Venuti and Lord clinch seats on Homer City Council

Oct 4, 2017

Voters in Homer line up to vote.
Credit Aaron Bolton, KBBI News

As the dust settles from Homer’s election, two candidates are soaking in their landslide victories. Candidates Caroline Venuti and Rachel Lord both clinched seats on the Homer City Council, beating out five other candidates. Both Lord and Venuti say they’re ready to take current council members David Lewis and Catriona Reynolds’ seats.

Voter turnout was higher than usual Tuesday. Including absentee and special needs ballots, about 37 percent of registered voters flocked to the polls.

Lord and Venuti came away with about 770 votes a piece, 64 percent of the vote. Sarah Vance, former spokesperson for the pro-recall political action committee Heartbeat of Homer, came in third with 33 percent.
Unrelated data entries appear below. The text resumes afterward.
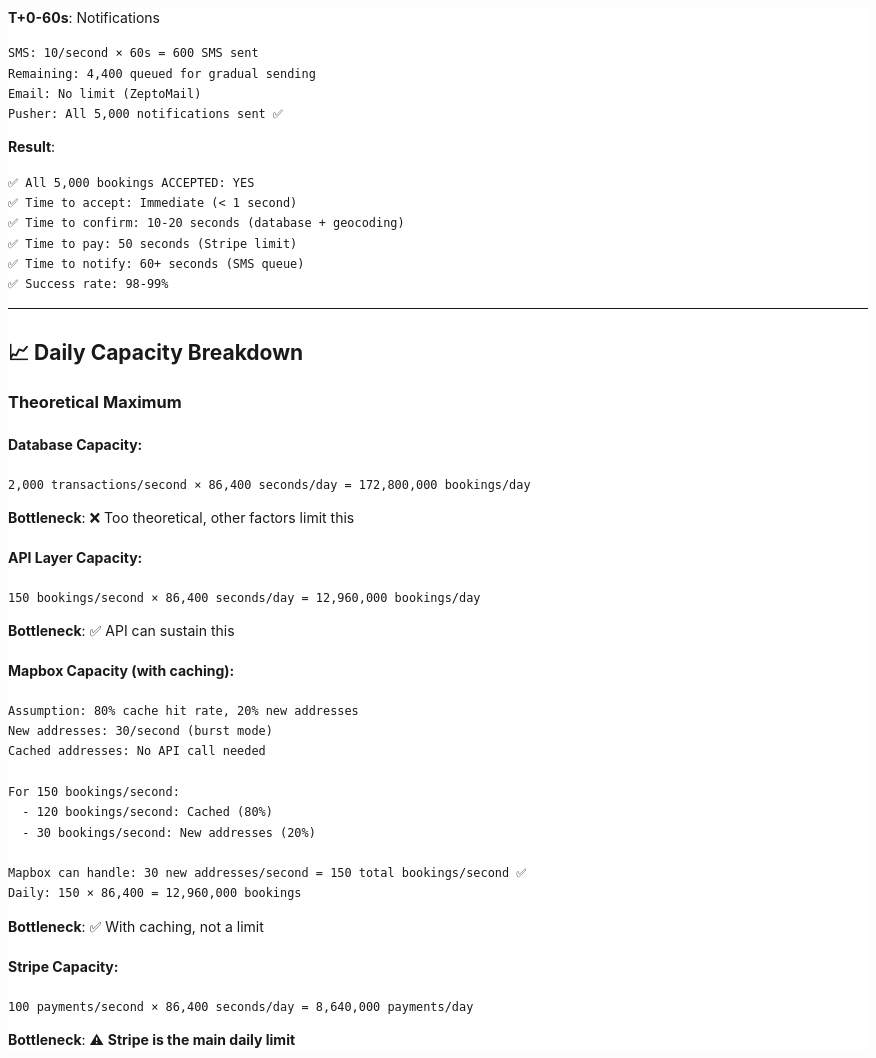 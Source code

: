 **T+0-60s**: Notifications
```
SMS: 10/second × 60s = 600 SMS sent
Remaining: 4,400 queued for gradual sending
Email: No limit (ZeptoMail)
Pusher: All 5,000 notifications sent ✅
```

**Result**:
```
✅ All 5,000 bookings ACCEPTED: YES
✅ Time to accept: Immediate (< 1 second)
✅ Time to confirm: 10-20 seconds (database + geocoding)
✅ Time to pay: 50 seconds (Stripe limit)
✅ Time to notify: 60+ seconds (SMS queue)
✅ Success rate: 98-99%
```

---

## 📈 Daily Capacity Breakdown

### Theoretical Maximum

#### Database Capacity:
```
2,000 transactions/second × 86,400 seconds/day = 172,800,000 bookings/day
```
**Bottleneck**: ❌ Too theoretical, other factors limit this

#### API Layer Capacity:
```
150 bookings/second × 86,400 seconds/day = 12,960,000 bookings/day
```
**Bottleneck**: ✅ API can sustain this

#### Mapbox Capacity (with caching):
```
Assumption: 80% cache hit rate, 20% new addresses
New addresses: 30/second (burst mode)
Cached addresses: No API call needed

For 150 bookings/second:
  - 120 bookings/second: Cached (80%)
  - 30 bookings/second: New addresses (20%)
  
Mapbox can handle: 30 new addresses/second = 150 total bookings/second ✅
Daily: 150 × 86,400 = 12,960,000 bookings
```
**Bottleneck**: ✅ With caching, not a limit

#### Stripe Capacity:
```
100 payments/second × 86,400 seconds/day = 8,640,000 payments/day
```
**Bottleneck**: ⚠️ **Stripe is the main daily limit**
There are about 50 questioned and special needs ballots that still need to be counted. About another 420 absentee ballots will also be tallied up, but it’s extremely unlikely those votes will shift the results.

Venuti spent Tuesday evening gathered with supporters and friends waiting for the results. City Clerk Melissa Jacobsen was the first to let her know over the phone.

“I didn’t know I could jump. Both my feet were off the ground,” Venuti said. “I mean I’m sure Melissa thought she was in a tunnel because it was so noisy with my friends and supporters there yelling and screaming. We were just so ecstatically happy.”

Ventui said she was a bit surprised by the decisive win, but adds that working as a school teacher in Homer for a number of years gave her name recognition.

Lord, who was out of town for a conference, found out over the phone as well.

“I felt great about not just having such a strong turnout, but having such a good percentage of the vote. That felt really tremendous, and I felt really humbled and honored and really excited,” she said.

Voter turnout for Homer typically hovers around 25 percent. Nearly half of registered voters turned out for a contentious recall election back in June, but Lord thinks it was the large number of candidates on the ballot and media coverage that led to a significant turnout this time around.

“I think there was a lot of talk about it, there was a lot of energy around it, and I think that was really valuable,” Lord explained. “Then we had some propositions that were of interest to folks too, and we have the mayoral election at the borough level. I think there were not too many things, but there was just kind of enough and a level of interest to keep people engaged.”

Both candidates that Lord and Venuti are replacing were subject of this summer’s recall effort. Venuti does thinks the recall may have fueled interest in the regular election, but notes she was happy the process was civil.

Both candidates say they’re humbled by their victories and plan to stay engaged with city council meetings until they’re officially seated at the Oct. 30 meeting.

Venuti said she’s going into the position with an open mind.

“I’m not going in with an agenda by any means, but most people just want me to represent unity on the board and I think that’s what Rachel and I both bring,” she added.

It wasn’t just city council candidates that voters made a decisive choice on. Homer residents voted overwhelmingly in favor of using Homer Accelerated Roads and Trail program, or HART, funds to pay for road maintenance.

Currently, the fund pays for capital projects and improvements for city roads and trails. The move will free up money in the general fund that typically pays for road maintenance. It’s expected to fill half of a looming $1.2 million budget gap in 2019.

The canvas board will count the remaining votes Friday, and the city council is scheduled to certify election results on Monday. Both Lord and Venuti will also be sworn in during that meeting.